予約申込の受付は、当予約センター国内5ヶ所の予約カウンターでの対応と本部でのEメール、ファックス及び手紙による海外からの申込の二つに分けられる。
 5ヶ所の予約カウンターは、外国人旅客向けの総合観光案内所として、長年外国人来訪者に観光情報を提供してきた実績のある、国際観光振興機構(JNTO)の東京ツーリスト・インフォメーション・センター(TIC)並びに当財団が運営している成田空港(第一ターミナル及び第二ターミナル)及び受託運営している関西観光情報センター内にそれぞれ設置されている。JNTOの京都ツーリスト・インフォメーションセンターは平成16年1月末をもって閉鎖となり、それに伴い京都予約カウンターも16年1月末をもって一時閉鎖となった。京都における外国人観光客への情報提供・案内業務は京都府が引き継ぐこととなり、平成16年4月1日より、財団法人京都府国際センター内に案内カウンター、Kyoto Tourist Informationを開業し、京都予約カウンターも同カウンターの一部を借り、4月1日より再開した。

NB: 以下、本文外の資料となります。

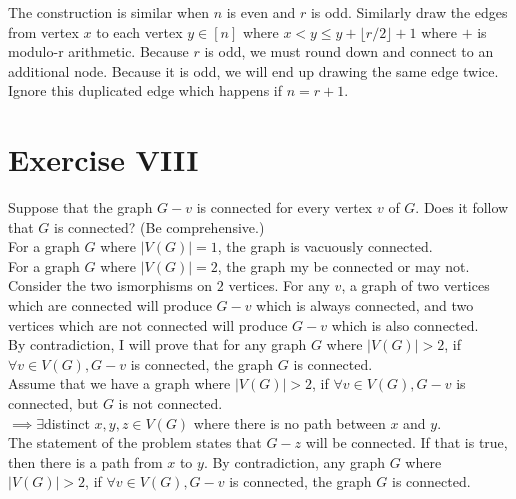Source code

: \documentclass[fontsize=11pt]{scrartcl} %
\numberwithin{equation}{section} %
\numberwithin{figure}{section} %
\numberwithin{table}{section} %
\begin{document}
	The construction is similar when $n$ is even and $r$ is odd.  Similarly draw the edges from vertex $x$ to each vertex $y \in [n] $ where $x<y\leq y + \lfloor r/2 \rfloor + 1$ where $+$ is modulo-r arithmetic.  Because $r$ is odd, we must round down and connect to an additional node.  Because it is odd, we will end up drawing the same edge twice.  Ignore this duplicated edge which happens if $n = r + 1$.  

\section*{Exercise VIII}
Suppose that the graph $G-v$ is connected for every vertex $v$ of $G$.
Does it follow that $G$ is connected? (Be comprehensive.)\\

For a graph $G$ where $|V(G)| =1 $, the graph is vacuously connected.  \\ 
For a graph $G$ where $|V(G)| = 2 $, the graph my be connected or may not.  Consider the two ismorphisms on $2$ vertices.  For any $v$, a graph of two vertices which are connected will produce $G-v$ which is always connected, and two vertices which are not connected will produce $G-v$ which is also connected.  \\

By contradiction, I will prove that for any graph $G$ where $|V(G)| > 2$, if $\forall v \in V(G), G-v $ is connected, the graph $G$ is connected.  \\

Assume that we have a graph where $|V(G)| > 2$, if $\forall v \in V(G), G-v $ is connected, but $G$ is not connected.\\
$\implies \exists $distinct $x,y,z \in V(G) $ where there is no path between $x$ and $y$.  \\

The statement of the problem states that $G-z$ will be connected.  If that is true, then there is a path from $x$ to $y$.  By contradiction, any graph $G$ where $|V(G)| > 2$, if $\forall v \in V(G), G-v $ is connected, the graph $G$ is connected.
\end{document}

 外国人旅行客の中には、事前に予定を決めないで、来日してから宿を手配する人々が多いことから、京都の案内所及び予約カウンターがない2月から3月の間はなるべく他のカウンターで予約を取ってゆくようすすめた。
 海外からは、従来よりEメール、ファックス及び手紙で受け付けているが、手紙及びファックスでの申し込みは極端に少なく、月平均1、2件であった。平成14年8月19日より開始したインターネット簡易応答システムは、インターネット環境が整っていない施設や直接回答が困難な施設は本部にて回答作業を代行している。
 
 
 外国人旅客による低廉宿泊施設の利用促進に当って、最大の問題は外国語でのやりとりである。円滑な外国人旅客の送客と受け入れのためには、旅客が必要とする基本情報を、予約時点であらかじめ提供しておくことが肝要である。そのために、以下の予約書類を作成し、予約成立時に宿泊客に交付している。
 
○予約確認書(Reservation Confirmation)
 予約成立時に外国人旅客及び加盟宿泊施設それぞれに手渡し或いは送付する。
○加盟宿泊施設情報(Welcome Inn registered property)
 加盟登録時に提出を求めた「ウェルカム・イン予約サービス宿泊施設調査票」に基づき、各加盟宿泊施設毎に作成した英文情報(A4判)で、次の項目を掲載。
 
・名称(日英併記)
・住所(日英併記)
・電話、ファックス
・最寄り駅からの到達手段及び所要時間
・客室料金表
・食事料金表
・税、その他付帯料金
・アメニティー
・直接予約を受け付けるか否か
・使用可能なクレジットカード
・旅行小切手の使用の可否
・チェック・イン/チェック・アウト時間
・門限の有無、超過料金
・キャンセル料
・館内諸設備
・周辺環境
・建物の様式
・ホームページアドレス
 
○アクセス地図
 最寄駅あるいはバス停からのアクセス地図。外国人旅客が地元住民に道を尋ねたり、彼等自身が目的地点を確認するために役立つよう日・英文併記で作成。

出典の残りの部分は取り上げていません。